Вопрос Махтумкули заставил Эмин-ахуна призадуматься. Несколько дней он сам ломал голову над тем, как выйти из создавшегося положения, и не нашел ясного ответа. Теперь он был обязан найти его, потому что неопределенность может только вызвать нежеланный шум среди собравшихся. Но все же он сказал уклончиво, как всегда:

— Вы правы, поэт, обстановка с каждым днем усложняется, и трудно различить, где поднялся буран, а где уже затих. Мы тоже размышляли, что делать? Хорошо, что вы приехали. Как говорили в старину, халат, скроенный по совету, коротким не будет. Скажете, к какому решению пришли вы, а потом подумаем сообща, посоветуемся.

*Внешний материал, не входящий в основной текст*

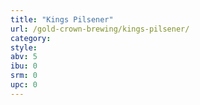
 ```yaml
---
title: "Kings Pilsener"
url: /gold-crown-brewing/kings-pilsener/
category: 
style: 
abv: 5
ibu: 0
srm: 0
upc: 0
---
```


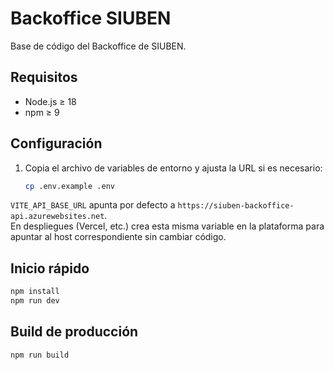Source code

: # Backoffice SIUBEN

Base de código del Backoffice de SIUBEN.

## Requisitos
- Node.js ≥ 18
- npm ≥ 9

## Configuración
1. Copia el archivo de variables de entorno y ajusta la URL si es necesario:
   ```bash
   cp .env.example .env
   ```
`VITE_API_BASE_URL` apunta por defecto a `https://siuben-backoffice-api.azurewebsites.net`.  
En despliegues (Vercel, etc.) crea esta misma variable en la plataforma para apuntar al host correspondiente sin cambiar código.

## Inicio rápido
```bash
npm install
npm run dev
```

## Build de producción
```bash
npm run build
```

Махтумкули видел ахуна насквозь и понимал, что тот при любых обстоятельствах хочет выйти сухим из воды. Пусть выходит! Важен в данный момент не Эмин-ахун, а его люди, представляющие немалую силу. Поэтому старый поэт снял тельпек, вытер платком широкий лоб и ответил, что решение принято давно и оно окончательное: хаджиговшанцы решили выступить против Астрабада. Иного выхода нет, все усилия решить дело миром оказались тщетными. Да и жить дальше в таких условиях людям уже невмоготу. Подати, налоги, грабежи, насилия…. Чем ниже сгибается спина народа, тем тяжелее груз на нее наваливают. Борджак-бай шлет своих гонцов и обещает, что хаким облегчит положение народа. Однако нужно понимать, что дело не в хакиме, что хаким тоже подвластный человек. Сегодня он, может быть, и облегчит немного жизнь людей, а завтра сделает ее еще тяжелее, потому что так прикажут свыше. Надо думать о завтрашнем дне, о судьбе детей и внуков. Пусть хоть они не харкают кровью, как пришлось их отцам.